We had the discussion before, and no one really has objected, but I want to
vote on this.
The issue is:
We have divergent codebases for the jsf.js for 2.3 between next and 2.3.x
and 4.0
next was derived from 2.3 but got rid of tons of legacy code and hence
uplifted the browser baseline to IE9 atm.
This is becoming a maintenance burden because I basically have to maintain
4 different code branches for every fix.
2.3
2.3-next
4.0
and 4.0 Typescript which will replace 4.0 hopefully soon.

On top of that we have a ton of custom parameters I want to cut down like
expanded, complete at... which load different aspects of the build
my goal is to have only development and production with development being
an uncompressed build and production being a compressed build.
I18n also will be phased ont on the javascript side and an include of its
own (i18n is deprecated anyway, no one really used it to my knowledge and
the RI does
not have it)

The thing is I merged all this recently into 2.3 given that there was no
negative feedback, but I can revert this change easily. Given that
2.3 is a stable codebase, it is better to vote on this before either
keeping it that way or reverting it back.
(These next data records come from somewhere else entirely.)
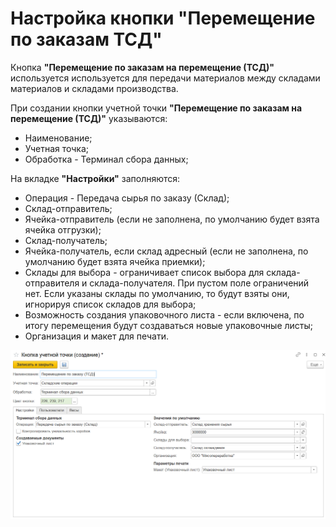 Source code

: # Настройка кнопки "Перемещение по заказам ТСД"

Кнопка **"Перемещение по заказам на перемещение (ТСД)"** используется используется для передачи материалов между складами материалов и складами производства.

При создании кнопки учетной точки **"Перемещение по заказам на перемещение (ТСД)"** указываются:

- Наименование;
- Учетная точка;
- Обработка - Терминал сбора данных;

На вкладке **"Настройки"** заполняются:

- Операция - Передача сырья по заказу (Склад);
- Склад-отправитель;
- Ячейка-отправитель (если не заполнена, по умолчанию будет взята ячейка отгрузки);
- Склад-получатель;
- Ячейка-получатель, если склад адресный (если не заполнена, по умолчанию будет взята ячейка приемки);
- Склады для выбора - ограничивает список выбора для склада-отправителя и склада-получателя. При пустом поле ограничений нет. Если указаны склады по умолчанию, то будут взяты они, игнорируя список складов для выбора;
- Возможность создания упаковочного листа - если включена, по итогу перемещения будут создаваться новые упаковочные листы;
- Организация и макет для печати.

![](image.png) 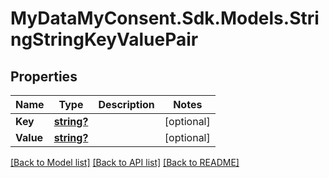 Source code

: # MyDataMyConsent.Sdk.Models.StringStringKeyValuePair

## Properties

Name | Type | Description | Notes
------------ | ------------- | ------------- | -------------
**Key** | [**string?**](string?.md) |  | [optional] 
**Value** | [**string?**](string?.md) |  | [optional] 

[[Back to Model list]](../README.md#documentation-for-models) [[Back to API list]](../README.md#documentation-for-api-endpoints) [[Back to README]](../README.md)

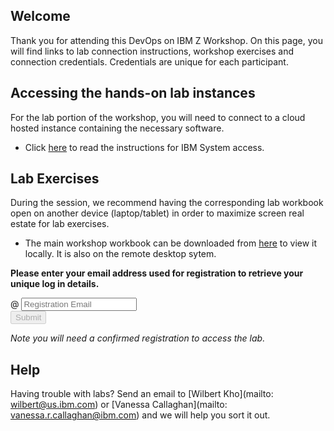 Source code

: <script src="https://ajax.googleapis.com/ajax/libs/jquery/3.1.0/jquery.min.js"></script>
<script src="./core-min.js"></script>
<script src="./md5-min.js"></script>
<script src="./wildfire-labs.js"></script>
<link href="https://cdn.jsdelivr.net/npm/bootstrap@5.1.0/dist/css/bootstrap.min.css" rel="stylesheet" integrity="sha384-KyZXEAg3QhqLMpG8r+8fhAXLRk2vvoC2f3B09zVXn8CA5QIVfZOJ3BCsw2P0p/We" crossorigin="anonymous">

## Welcome

Thank you for attending this DevOps on IBM Z Workshop. On this page, you will find links to lab connection instructions, workshop exercises and connection credentials.  Credentials are unique for each participant.


## Accessing the hands-on lab instances

For the lab portion of the workshop, you will need to connect to a cloud hosted instance containing the necessary software. 

- Click [here](https://github.com/DevOps-on-IBMZ/Workshop-Access/blob/main/Instructions%20to%20use%20%20the%20DevOps%20PoT%20remotely%20August%2007%202023.pdf) to read the instructions for IBM System access.

## Lab Exercises

During the session, we recommend having the corresponding lab workbook open on another device (laptop/tablet) in order to maximize screen real estate for lab exercises.

- The main workshop workbook can be downloaded from [here](https://github.com/DevOps-on-IBMZ/Z-DevOps-Workshop-Workbook/blob/1f8dca7e18b9fe7b6851e75e8af66163c82f4390/Workbook%20-%20DevOps%20on%20Z%20PoT%20Dillards.pdf) to view it locally.  It is also on the remote desktop sytem.


**Please enter your email address used for registration to retrieve your unique log in details.**

<form onsubmit="return false;">
<div class="input-group mb-3 col-6">
<span class="input-group-text" id="basic-addon1">@</span>
<input type="email" class="form-control" placeholder="Registration Email" aria-label="Email" aria-describedby="basic-addon1" id="registration-email" maxlength="50" required oninput="validate();">
</div>
<div class="col-6">
<button id="btn-submit" class="btn btn-primary" type="submit" onclick="getLab(document.getElementById('registration-email').value)" disabled>Submit</button>
</div>
</form>
<div id="lab" class=".container .text-monospace">
<em>Note you will need a confirmed registration to access the lab.</em>
</div>

## Help 
Having trouble with labs? Send an email to [Wilbert Kho](mailto: wilbert@us.ibm.com) or [Vanessa Callaghan](mailto: vanessa.r.callaghan@ibm.com) and we will help you sort it out.
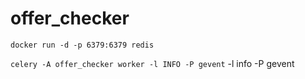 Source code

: # offer_checker


`docker run -d -p 6379:6379 redis`

`celery -A offer_checker worker -l INFO -P gevent` -l info -P gevent
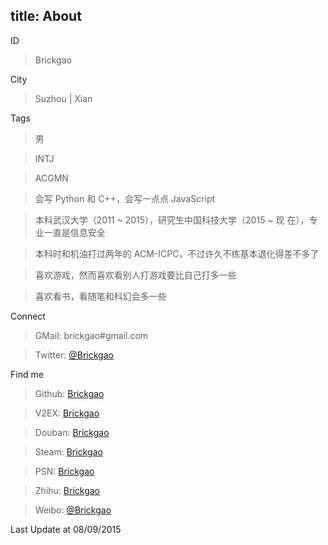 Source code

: title: About
---

ID

> Brickgao

City

> Suzhou | Xian

Tags

> 男

> INTJ

> ACGMN

> 会写 Python 和 C++，会写一点点 JavaScript

> 本科武汉大学（2011 ~ 2015），研究生中国科技大学（2015 ~ 现 在），专业一直是信息安全

> 本科时和机油打过两年的 ACM-ICPC，不过许久不练基本退化得差不多了

> 喜欢游戏，然而喜欢看别人打游戏要比自己打多一些

> 喜欢看书，看随笔和科幻会多一些

Connect

> GMail: brickgao#gmail.com

> Twitter: [@Brickgao](https://twitter.com/Brickgao "Twitter")

Find me

> Github: [Brickgao](https://github.com/brickgao "Github")

> V2EX: [Brickgao](http://v2ex.com/member/brickgao "V2EX")

> Douban: [Brickgao](http://www.douban.com/people/52749503/ "Douban")

> Steam: [Brickgao](http://steamcommunity.com/id/brickgao "Steam")

> PSN: [Brickgao](https://www.playstation.com/en-us/my/public-trophies/?onlineId=Brickgao) 

> Zhihu: [Brickgao](http://www.zhihu.com/people/brickgao "Zhihu")

> Weibo: [@Brickgao](http://weibo.com/brickgao "Weibo")

Last Update at 08/09/2015

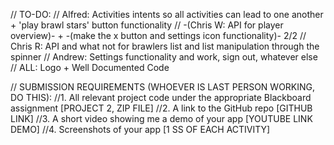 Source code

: // TO-DO:
//    Alfred: Activities intents so all activities can lead to one another + 'play brawl stars' button functionality
//    -(Chris W: API for player overview)- + -(make the x button and settings icon functionality)- 2/2
//    Chris R: API and what not for brawlers list and list manipulation through the spinner
//    Andrew: Settings functionality and work, sign out, whatever else
//    ALL: Logo + Well Documented Code

// SUBMISSION REQUIREMENTS (WHOEVER IS LAST PERSON WORKING, DO THIS):
//1.	All relevant project code under the appropriate Blackboard assignment [PROJECT 2, ZIP FILE]
//2.	A link to the GitHub repo [GITHUB LINK]
//3.	A short video showing me a demo of your app [YOUTUBE LINK DEMO]
//4.	Screenshots of your app [1 SS OF EACH ACTIVITY]
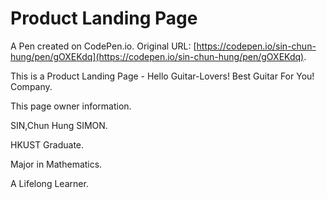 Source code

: # Product Landing Page

A Pen created on CodePen.io. Original URL: [https://codepen.io/sin-chun-hung/pen/gOXEKdq](https://codepen.io/sin-chun-hung/pen/gOXEKdq).

This is a Product Landing Page - Hello Guitar-Lovers! Best Guitar For You! Company.

This page owner information.

SIN,Chun Hung SIMON. 

HKUST Graduate. 

Major in Mathematics.

A Lifelong Learner.
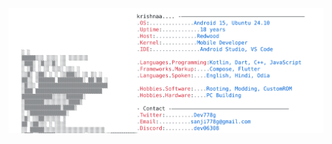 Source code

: <a href="https://github.com/dev778g-me">
  <picture>
    <source media="(prefers-color-scheme: dark)" srcset="https://github.com/dev778g-me/dev778g-me/blob/149ab4aaa35e32bcf4d1a30c233dec0ebced8c15/dark_mode.svg">
    <img alt="GitHub Profile README" src="https://github.com/dev778g-me/dev778g-me/blob/fa4c0fc4a2d89877fe4d7cd7d0cfa605e32ea1ba/light_mode.svg">
  </picture>
</a>
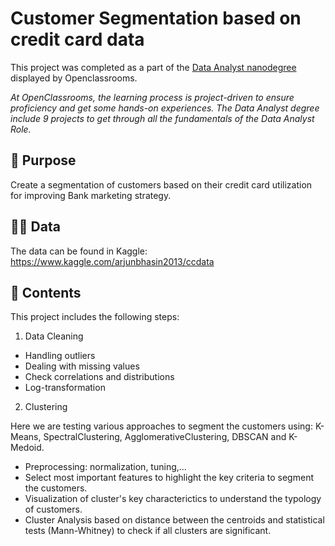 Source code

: # Customer Segmentation based on credit card data

This project was completed as a part of the [Data Analyst nanodegree](https://openclassrooms.com/en/dashboard/paths) displayed by Openclassrooms. 


_At OpenClassrooms, the learning process is project-driven to ensure proficiency and get some hands-on experiences. 
The Data Analyst degree include 9 projects to get through all the fundamentals of the Data Analyst Role._

## 🎯 Purpose

Create a segmentation of customers based on their credit card utilization for improving Bank marketing strategy.

## 👩‍💻 Data

The data can be found in Kaggle: https://www.kaggle.com/arjunbhasin2013/ccdata
  

## 📒 Contents
  
This project includes the following steps:

  1) Data Cleaning
  
  - Handling outliers
  - Dealing with missing values
  - Check correlations and distributions
  - Log-transformation


  2) Clustering 
  
  Here we are testing various approaches to segment the customers using: K-Means, SpectralClustering, AgglomerativeClustering, DBSCAN and K-Medoid.

  - Preprocessing: normalization, tuning,...
  - Select most important features to highlight the key criteria to segment the customers.
  - Visualization of cluster's key characterictics to understand the typology of customers.
  - Cluster Analysis based on distance between the centroids and statistical tests (Mann-Whitney) to check if all clusters are significant.



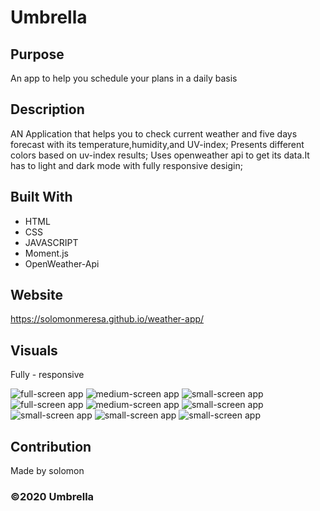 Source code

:# Umbrella

## Purpose

An app to help you schedule your plans in a daily basis

## Description

AN Application that helps you to check current weather and five days forecast with its temperature,humidity,and UV-index; Presents different colors based on uv-index results; Uses openweather api to get its data.It has to light and dark mode with fully responsive desigin;

## Built With

- HTML
- CSS
- JAVASCRIPT
- Moment.js
- OpenWeather-Api

## Website

https://solomonmeresa.github.io/weather-app/

## Visuals

Fully - responsive

<img src="./assets/img/Screenshot-1.png" alt="full-screen app"/>
<img src="./assets/img/Screenshot-2.png" alt="medium-screen app"/>
<img src="./assets/img/Screenshot-3.png" alt="small-screen app"/>
<img src="./assets/img/Screenshot-4.png" alt="full-screen app"/>
<img src="./assets/img/Screenshot-5.png" alt="medium-screen app"/>
<img src="./assets/img/Screenshot-6.png" alt="small-screen app"/>
<img src="./assets/img/Screenshot-7.png" alt="small-screen app"/>
<img src="./assets/img/Screenshot-8.png" alt="small-screen app"/>
<img src="./assets/img/Screenshot-9.png" alt="small-screen app"/>

## Contribution

Made by solomon

### ©️2020 Umbrella
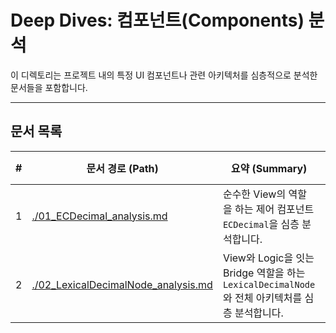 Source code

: # Deep Dives: 컴포넌트(Components) 분석

이 디렉토리는 프로젝트 내의 특정 UI 컴포넌트나 관련 아키텍처를 심층적으로 분석한 문서들을 포함합니다.

---

## 문서 목록

| # | 문서 경로 (Path) | 요약 (Summary) | 버전 (Version) |
|---|------------------|----------------|----------------|
| 1 | [./01_ECDecimal_analysis.md](./01_ECDecimal_analysis.md) | 순수한 View의 역할을 하는 제어 컴포넌트 `ECDecimal`을 심층 분석합니다. | 2.1 |
| 2 | [./02_LexicalDecimalNode_analysis.md](./02_LexicalDecimalNode_analysis.md) | View와 Logic을 잇는 Bridge 역할을 하는 `LexicalDecimalNode`와 전체 아키텍처를 심층 분석합니다. | 1.0 |  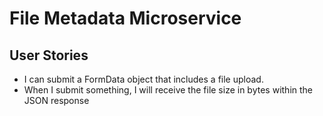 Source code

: # File Metadata Microservice

## User Stories
- I can submit a FormData object that includes a file upload.
- When I submit something, I will receive the file size in bytes within the JSON response
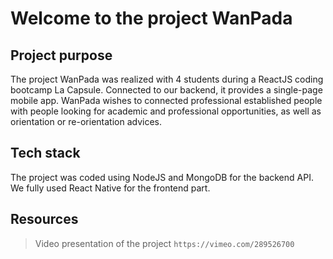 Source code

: # Welcome to the project WanPada


## Project purpose
The project WanPada was realized with 4 students during a ReactJS coding bootcamp La Capsule. Connected to our backend, it provides a single-page mobile app.
WanPada wishes to connected professional established people with people looking for academic and professional opportunities, as well as orientation or re-orientation advices.


## Tech stack
The project was coded using NodeJS and MongoDB for the backend API.
We fully used React Native for the frontend part.


## Resources
> Video presentation of the project
`https://vimeo.com/289526700`
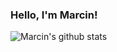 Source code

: ### Hello, I'm Marcin!

![Marcin's github stats](https://github-readme-stats.vercel.app/api?username=the-thing&include_all_commits=true&show_icons=true)
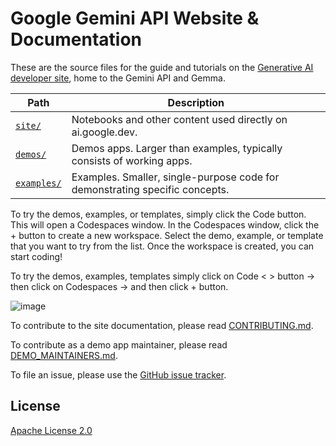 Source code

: # Google Gemini API Website & Documentation

These are the source files for the guide and tutorials on
the [Generative AI developer site](https://ai.google.dev/), home to
the Gemini API and Gemma.

| Path | Description |
| ---- | ----------- |
| [`site/`](site/) | Notebooks and other content used directly on ai.google.dev. |
| [`demos/`](demos/) | Demos apps. Larger than examples, typically consists of working apps. |
| [`examples/`](examples/) | Examples. Smaller, single-purpose code for demonstrating specific concepts. |



To try the demos, examples, or templates, simply click the Code button. This will open a Codespaces window. In the Codespaces window, click the + button to create a new workspace. Select the demo, example, or template that you want to try from the list. Once the workspace is created, you can start coding!

To try the demos, examples, templates simply click on Code < > button -> then click on Codespaces -> and then click + button. 


![image](https://github.com/TouchstoneTheGreat/generative-ai-docs/assets/101004444/806e22cf-8bb1-4287-ae31-0d797da44dd6)

To contribute to the site documentation, please read
[CONTRIBUTING.md](CONTRIBUTING.md).

To contribute as a demo app maintainer, please read
[DEMO_MAINTAINERS.md](DEMO_MAINTAINERS.md).

To file an issue, please use the
[GitHub issue tracker](https://github.com/google/generative-ai-docs/issues/new).

## License

[Apache License 2.0](LICENSE)

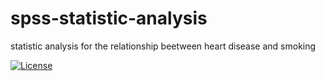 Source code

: # spss-statistic-analysis
statistic analysis for the relationship beetween heart disease and smoking


[![License](https://img.shields.io/badge/license-GPLv2-blue.svg)](https://github.com/geo-gkez/spss-statistic-analysis/blob/main/README.pdf)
Some users might rely on older
browsers still
and cutting them off from a stable branch might be a bad idea.

So here is my Question

Do we want this, less code on the jsf.js side, reduced configuration, but
also lifting the browser baseline and that in a stable branch?

Yes or no?


Please do a proper vote with +1 being YES, and -1 being NO!

This is an informal vote, from my side!